Aim of the exercise: Give the number of lines in the data that contain the word "static"; no other text is needed.

* * * * *

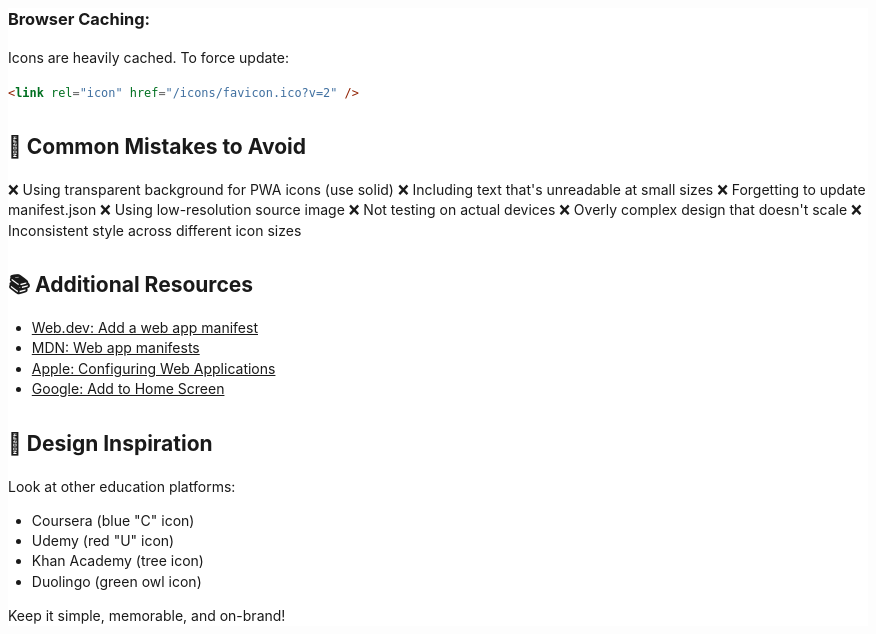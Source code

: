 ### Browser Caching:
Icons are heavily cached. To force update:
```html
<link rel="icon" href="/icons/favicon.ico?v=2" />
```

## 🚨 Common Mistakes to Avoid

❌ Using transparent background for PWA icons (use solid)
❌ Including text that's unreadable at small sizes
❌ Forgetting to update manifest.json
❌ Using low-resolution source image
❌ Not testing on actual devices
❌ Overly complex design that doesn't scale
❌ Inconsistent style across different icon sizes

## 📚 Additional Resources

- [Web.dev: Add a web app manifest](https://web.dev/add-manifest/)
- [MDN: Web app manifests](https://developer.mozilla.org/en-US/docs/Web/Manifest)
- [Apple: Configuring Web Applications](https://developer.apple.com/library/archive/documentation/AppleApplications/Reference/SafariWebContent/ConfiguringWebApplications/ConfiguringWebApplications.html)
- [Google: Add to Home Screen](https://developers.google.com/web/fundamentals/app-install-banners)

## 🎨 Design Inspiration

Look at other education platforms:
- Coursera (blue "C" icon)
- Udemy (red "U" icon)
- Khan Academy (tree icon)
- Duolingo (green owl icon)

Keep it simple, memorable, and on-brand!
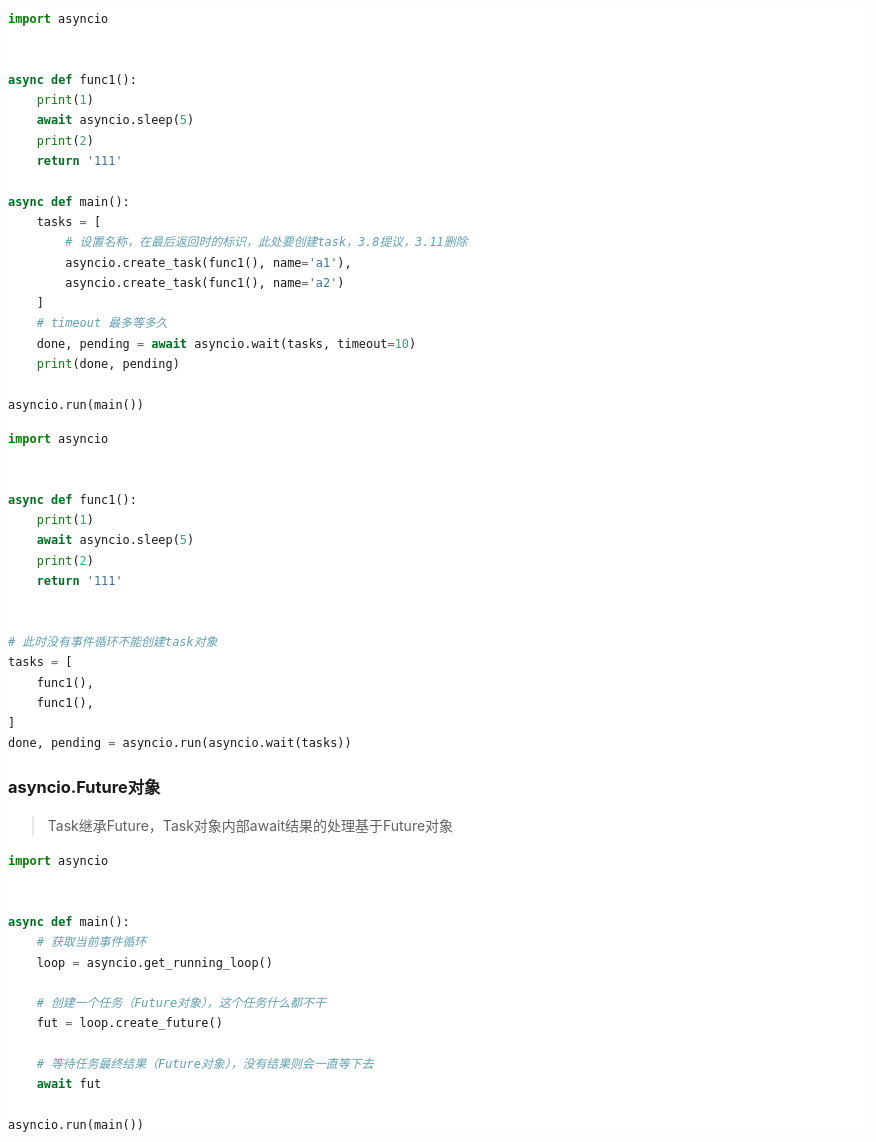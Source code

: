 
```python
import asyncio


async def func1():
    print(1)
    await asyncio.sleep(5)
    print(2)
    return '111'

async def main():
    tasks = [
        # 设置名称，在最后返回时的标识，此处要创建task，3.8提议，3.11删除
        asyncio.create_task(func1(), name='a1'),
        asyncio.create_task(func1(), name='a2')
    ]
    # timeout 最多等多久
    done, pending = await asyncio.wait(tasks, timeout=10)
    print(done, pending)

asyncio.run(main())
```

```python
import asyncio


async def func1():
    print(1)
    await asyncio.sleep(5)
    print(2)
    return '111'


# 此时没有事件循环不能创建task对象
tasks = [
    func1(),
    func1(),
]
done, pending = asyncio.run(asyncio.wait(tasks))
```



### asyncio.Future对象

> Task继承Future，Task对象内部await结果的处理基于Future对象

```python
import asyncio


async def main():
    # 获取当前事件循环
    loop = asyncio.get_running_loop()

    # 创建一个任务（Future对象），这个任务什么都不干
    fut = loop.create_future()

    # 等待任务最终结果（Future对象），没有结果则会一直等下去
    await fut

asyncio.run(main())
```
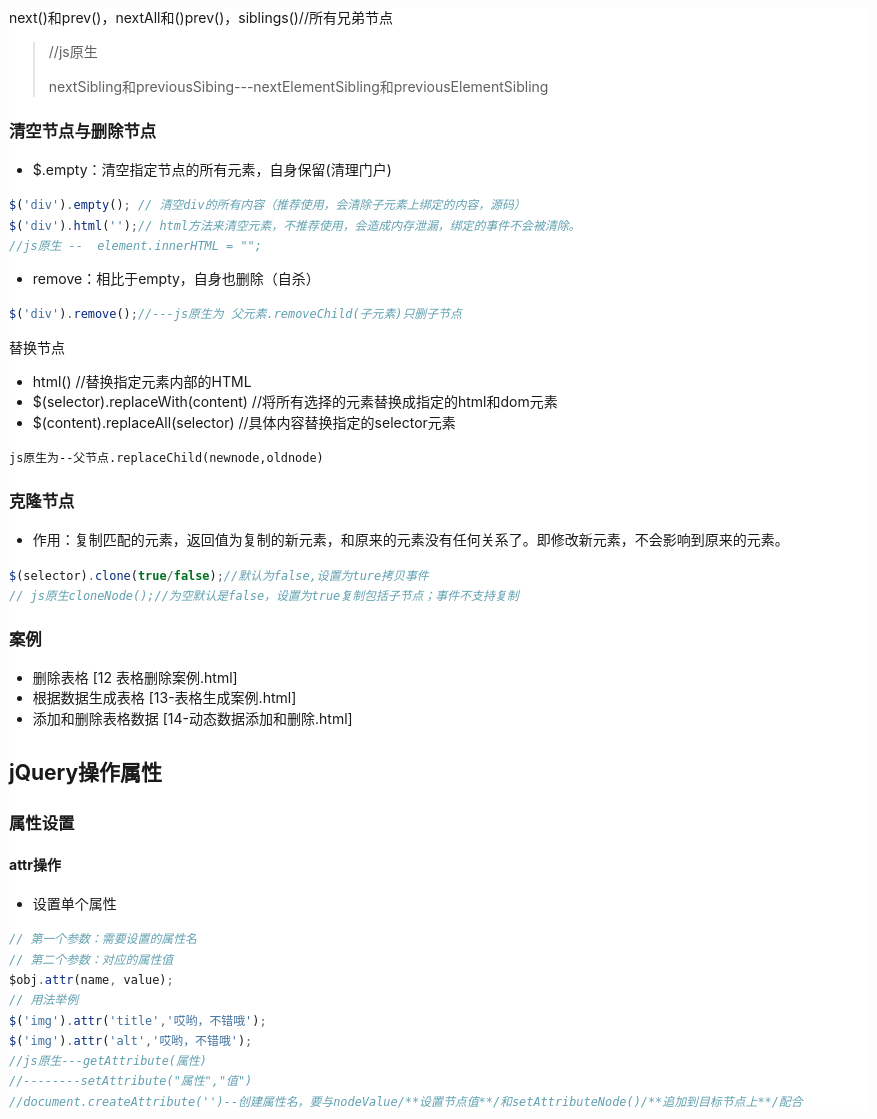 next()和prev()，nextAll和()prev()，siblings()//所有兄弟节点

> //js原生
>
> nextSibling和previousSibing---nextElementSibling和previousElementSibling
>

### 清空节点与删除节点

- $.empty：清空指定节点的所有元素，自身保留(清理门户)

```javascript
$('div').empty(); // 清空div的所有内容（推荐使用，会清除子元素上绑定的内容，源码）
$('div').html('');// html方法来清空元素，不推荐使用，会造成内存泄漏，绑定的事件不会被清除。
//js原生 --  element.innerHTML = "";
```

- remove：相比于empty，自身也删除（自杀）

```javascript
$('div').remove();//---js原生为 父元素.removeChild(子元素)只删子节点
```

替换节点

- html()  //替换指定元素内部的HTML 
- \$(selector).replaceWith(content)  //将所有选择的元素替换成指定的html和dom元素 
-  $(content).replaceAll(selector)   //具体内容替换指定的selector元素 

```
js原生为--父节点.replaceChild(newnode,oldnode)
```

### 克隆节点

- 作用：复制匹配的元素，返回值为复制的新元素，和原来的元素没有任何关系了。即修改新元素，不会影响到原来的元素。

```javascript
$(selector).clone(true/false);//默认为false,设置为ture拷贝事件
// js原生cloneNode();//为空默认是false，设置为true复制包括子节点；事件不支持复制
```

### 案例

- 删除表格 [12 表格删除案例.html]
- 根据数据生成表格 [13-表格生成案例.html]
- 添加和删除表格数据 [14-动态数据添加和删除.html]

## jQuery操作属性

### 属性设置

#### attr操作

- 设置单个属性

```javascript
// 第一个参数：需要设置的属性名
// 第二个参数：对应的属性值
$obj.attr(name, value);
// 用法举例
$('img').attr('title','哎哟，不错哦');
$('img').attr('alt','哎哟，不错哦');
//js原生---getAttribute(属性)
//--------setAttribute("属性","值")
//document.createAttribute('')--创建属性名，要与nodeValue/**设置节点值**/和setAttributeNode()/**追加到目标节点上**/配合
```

* * * * *

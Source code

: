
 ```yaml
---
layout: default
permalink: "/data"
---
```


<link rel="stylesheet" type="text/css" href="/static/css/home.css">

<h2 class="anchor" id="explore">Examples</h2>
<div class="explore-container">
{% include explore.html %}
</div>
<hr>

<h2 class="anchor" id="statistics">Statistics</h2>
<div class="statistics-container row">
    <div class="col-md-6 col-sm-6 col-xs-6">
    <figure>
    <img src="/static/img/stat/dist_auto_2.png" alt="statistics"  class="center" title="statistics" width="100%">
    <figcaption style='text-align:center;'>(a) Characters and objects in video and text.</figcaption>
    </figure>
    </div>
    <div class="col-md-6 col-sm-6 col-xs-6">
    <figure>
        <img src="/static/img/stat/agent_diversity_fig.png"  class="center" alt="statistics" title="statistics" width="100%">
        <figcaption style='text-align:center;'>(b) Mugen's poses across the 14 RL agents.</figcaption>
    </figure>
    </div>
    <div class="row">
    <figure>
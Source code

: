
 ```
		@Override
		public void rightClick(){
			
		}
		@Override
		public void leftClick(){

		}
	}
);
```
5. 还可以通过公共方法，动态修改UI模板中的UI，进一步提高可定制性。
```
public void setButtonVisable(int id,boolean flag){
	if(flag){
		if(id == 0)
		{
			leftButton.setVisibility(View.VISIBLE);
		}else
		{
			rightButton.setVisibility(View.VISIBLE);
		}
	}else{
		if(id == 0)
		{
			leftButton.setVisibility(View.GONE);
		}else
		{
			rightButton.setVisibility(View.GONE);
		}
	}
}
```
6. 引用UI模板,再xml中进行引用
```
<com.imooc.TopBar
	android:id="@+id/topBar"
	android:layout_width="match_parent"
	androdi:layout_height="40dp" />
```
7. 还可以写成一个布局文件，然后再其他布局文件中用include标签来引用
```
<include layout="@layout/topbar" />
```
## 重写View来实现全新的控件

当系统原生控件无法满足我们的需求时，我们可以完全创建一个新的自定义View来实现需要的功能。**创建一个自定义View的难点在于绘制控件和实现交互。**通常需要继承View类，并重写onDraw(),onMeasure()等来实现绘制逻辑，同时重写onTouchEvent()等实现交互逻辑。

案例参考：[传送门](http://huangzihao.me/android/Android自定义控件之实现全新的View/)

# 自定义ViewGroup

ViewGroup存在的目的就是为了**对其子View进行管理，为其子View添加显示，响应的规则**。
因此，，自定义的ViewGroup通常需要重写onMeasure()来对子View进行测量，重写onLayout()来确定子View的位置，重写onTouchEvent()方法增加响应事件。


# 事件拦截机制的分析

* * * * *

Answer to this task: 3